SUPPLIED DATA:

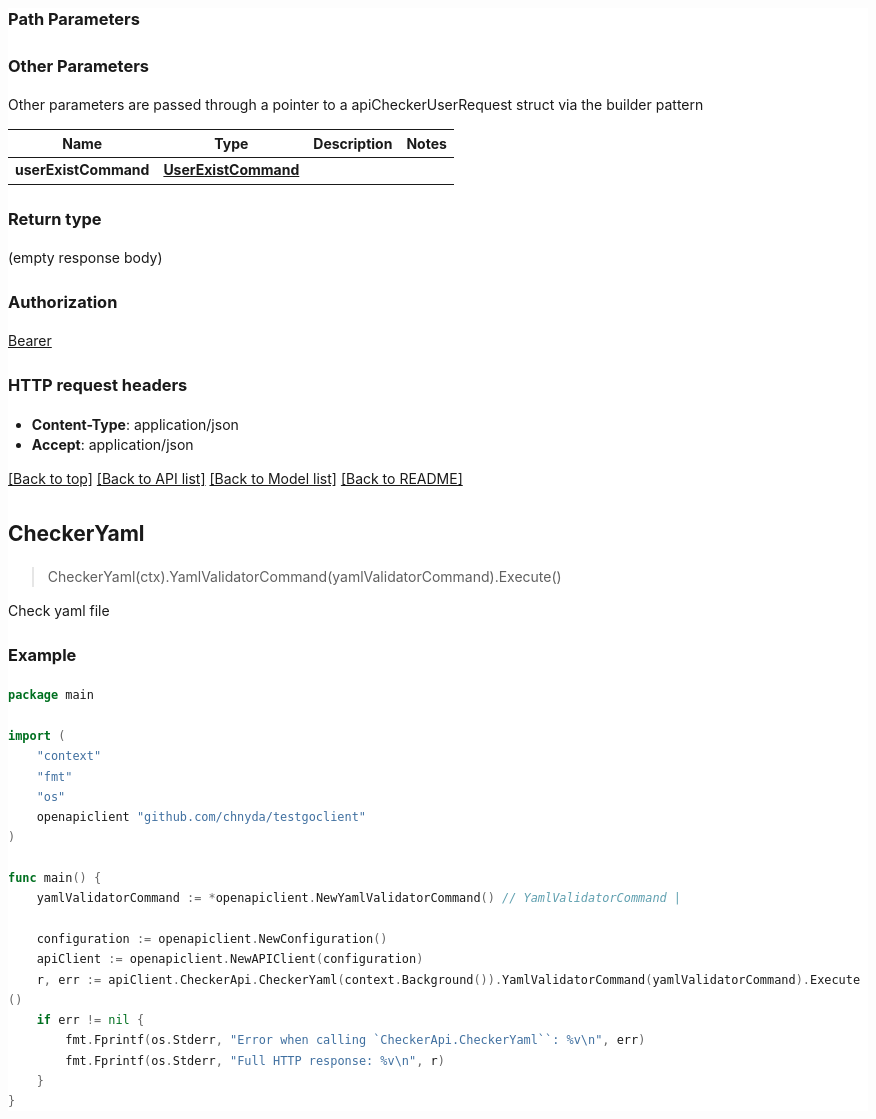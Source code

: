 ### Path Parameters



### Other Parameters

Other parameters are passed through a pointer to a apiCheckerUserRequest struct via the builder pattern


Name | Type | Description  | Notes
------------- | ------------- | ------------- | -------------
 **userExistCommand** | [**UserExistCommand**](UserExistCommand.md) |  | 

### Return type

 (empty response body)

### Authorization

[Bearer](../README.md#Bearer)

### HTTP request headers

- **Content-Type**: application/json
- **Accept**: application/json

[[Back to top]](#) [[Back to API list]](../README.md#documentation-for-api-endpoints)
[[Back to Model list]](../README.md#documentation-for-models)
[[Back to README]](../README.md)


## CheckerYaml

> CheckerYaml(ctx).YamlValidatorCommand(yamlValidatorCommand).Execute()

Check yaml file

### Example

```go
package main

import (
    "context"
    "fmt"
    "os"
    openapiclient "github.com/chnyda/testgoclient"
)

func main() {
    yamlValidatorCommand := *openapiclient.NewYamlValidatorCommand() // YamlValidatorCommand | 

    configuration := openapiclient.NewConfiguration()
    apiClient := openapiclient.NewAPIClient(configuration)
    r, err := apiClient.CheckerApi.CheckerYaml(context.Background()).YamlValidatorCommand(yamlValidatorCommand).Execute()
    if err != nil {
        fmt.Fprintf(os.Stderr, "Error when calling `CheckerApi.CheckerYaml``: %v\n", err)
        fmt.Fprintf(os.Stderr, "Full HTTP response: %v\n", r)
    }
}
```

REQUIRED WORK: Starting at the line that contains "Other parameters are" and stopping after the line that contains "- **Content-Type**: application/json", write out every line exactly as it appears above, and no other line.

SOLUTION FOR THIS TASK:
Other parameters are passed through a pointer to a apiCheckerUserRequest struct via the builder pattern


Name | Type | Description  | Notes
------------- | ------------- | ------------- | -------------
 **userExistCommand** | [**UserExistCommand**](UserExistCommand.md) |  | 

### Return type

 (empty response body)

### Authorization

[Bearer](../README.md#Bearer)

### HTTP request headers

- **Content-Type**: application/json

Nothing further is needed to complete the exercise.